2019 Legislative History
Had a hearing in the House Committee on Environment and Energy February 18th. Passed out of committee February 21st, weakened by an amendment. Referred to Rules; placed on 2nd Reading March 9th. Referred to Rules 2 Consideration March 21st. Reintroduced and retained in present status for 2020 session.
Comments –
The National Resources Defense Council did a detailed brief five years ago about the issues in designing these programs. (Often, they require that the expected savings are sufficient to cover the loan payments, so the project is “bill-neutral”, though HB1642 doesn’t.) It can also be complicated to figure out how to handle one of these loans when the borrower leaves a utility’s service area, or sells the property, but that’s an issue that the lender, not the utility, needs to take into account.
The amended bill makes offering of on-bill repayment program an option for all utilities, rather than requiring large utilities to offer one, and makes a number of other changes through an amendment by the prime sponsor which are summarized at the end of this page.
Summary –
In these programs, a utility facilitates a customer’s repayment of a loan from a third party for a renewable energy or energy conservation project by adding the payments to the utility bills.

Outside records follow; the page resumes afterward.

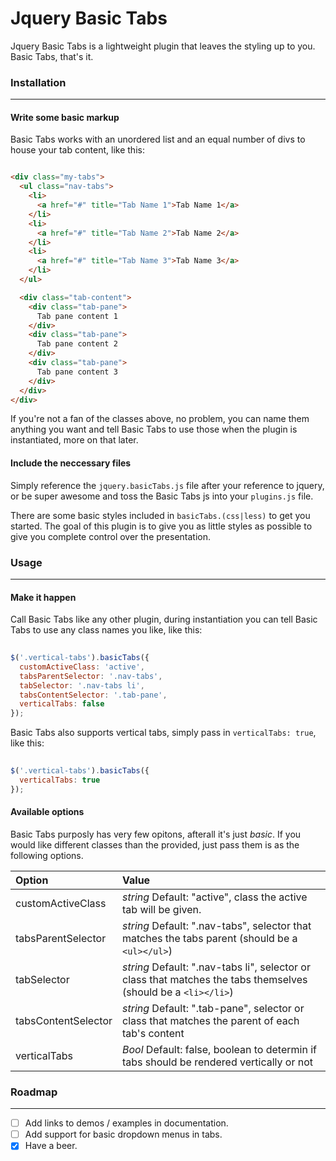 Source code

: # Jquery Basic Tabs

Jquery Basic Tabs is a lightweight plugin that leaves the styling up to you. Basic Tabs, that's it.

### Installation
---

#### Write some basic markup

Basic Tabs works with an unordered list and an equal number of divs to house your tab content, like this:

```html

<div class="my-tabs">
  <ul class="nav-tabs">
    <li>
      <a href="#" title="Tab Name 1">Tab Name 1</a>
    </li>
    <li>
      <a href="#" title="Tab Name 2">Tab Name 2</a>
    </li>
    <li>
      <a href="#" title="Tab Name 3">Tab Name 3</a>
    </li>
  </ul> 

  <div class="tab-content">
    <div class="tab-pane">
      Tab pane content 1
    </div>    
    <div class="tab-pane">
      Tab pane content 2
    </div>    
    <div class="tab-pane">
      Tab pane content 3
    </div>    
  </div>
</div>
```

If you're not a fan of the classes above, no problem, you can name them anything you want and tell Basic Tabs to use those when the plugin is instantiated, more on that later.

#### Include the neccessary files

Simply reference the ```jquery.basicTabs.js``` file after your reference to jquery, or be super awesome and toss the Basic Tabs js into your ```plugins.js``` file. 

There are some basic styles included in ```basicTabs.(css|less)``` to get you started. The goal of this plugin is to give you as little styles as possible to give you complete control over the presentation.

### Usage
---

#### Make it happen

Call Basic Tabs like any other plugin, during instantiation you can tell Basic Tabs to use any class names you like, like this:

```JavaScript
  
$('.vertical-tabs').basicTabs({
  customActiveClass: 'active',            
  tabsParentSelector: '.nav-tabs',              
  tabSelector: '.nav-tabs li',                  
  tabsContentSelector: '.tab-pane',             
  verticalTabs: false                           
});
```

Basic Tabs also supports vertical tabs, simply pass in ```verticalTabs: true```, like this:

```JavaScript
  
$('.vertical-tabs').basicTabs({           
  verticalTabs: true                           
});
```

#### Available options

Basic Tabs purposly has very few opitons, afterall it's just *basic*. If you would like different classes than the provided, just pass them is as the following options.

| Option                | Value                                                                                                              |
|:----------------------|:-------------------------------------------------------------------------------------------------------------------|
| customActiveClass     | *string* Default: "active", class the active tab will be given.                                                    |
| tabsParentSelector    | *string* Default: ".nav-tabs", selector that matches the tabs parent (should be a ```<ul></ul>```)                 |
| tabSelector           | *string* Default: ".nav-tabs li", selector or class that matches the tabs themselves (should be a ```<li></li>```) |
| tabsContentSelector   | *string* Default: ".tab-pane", selector or class that matches the parent of each tab's content                     |
| verticalTabs          | *Bool* Default: false, boolean to determin if tabs should be rendered vertically or not                            | 

### Roadmap
---

- [ ] Add links to demos / examples in documentation.
- [ ] Add support for basic dropdown menus in tabs.
- [x] Have a beer.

HB 1642 requires utilities with over 25,000 customers to offer these loans to their customers, unless their energy conservation plan includes an on-bill or off-bill repayment program for energy conservation loans that they administer and they or a third party capital provider make. The bill lets these utilities count the energy savings from projects financed through the programs toward their requirements for conservation under the Energy Independence Act (I-937), as long as the projects meet the Act’s standard for cost-effectiveness.
The bill defines the capital providers for these loans as “non-profit lenders, community banks, or credit unions.” It also allows smaller utilities and retail electric co-ops to choose to offer on-bill repayment programs.
Details:
Up to 25% of one of these loans may fund measures that aren’t included in a utility’s conservation portfolio.
Utilities have to provide borrowers in these programs with any conservation incentives they’re eligible for, and must have a marketing and outreach program to publicize them.
They can recover their reasonable and prudent costs for publicizing the programs and for upgrading their billing systems to handle the payments. They’re not responsible for recovering the loan; any payments go toward meeting the utility’s part of the bill first.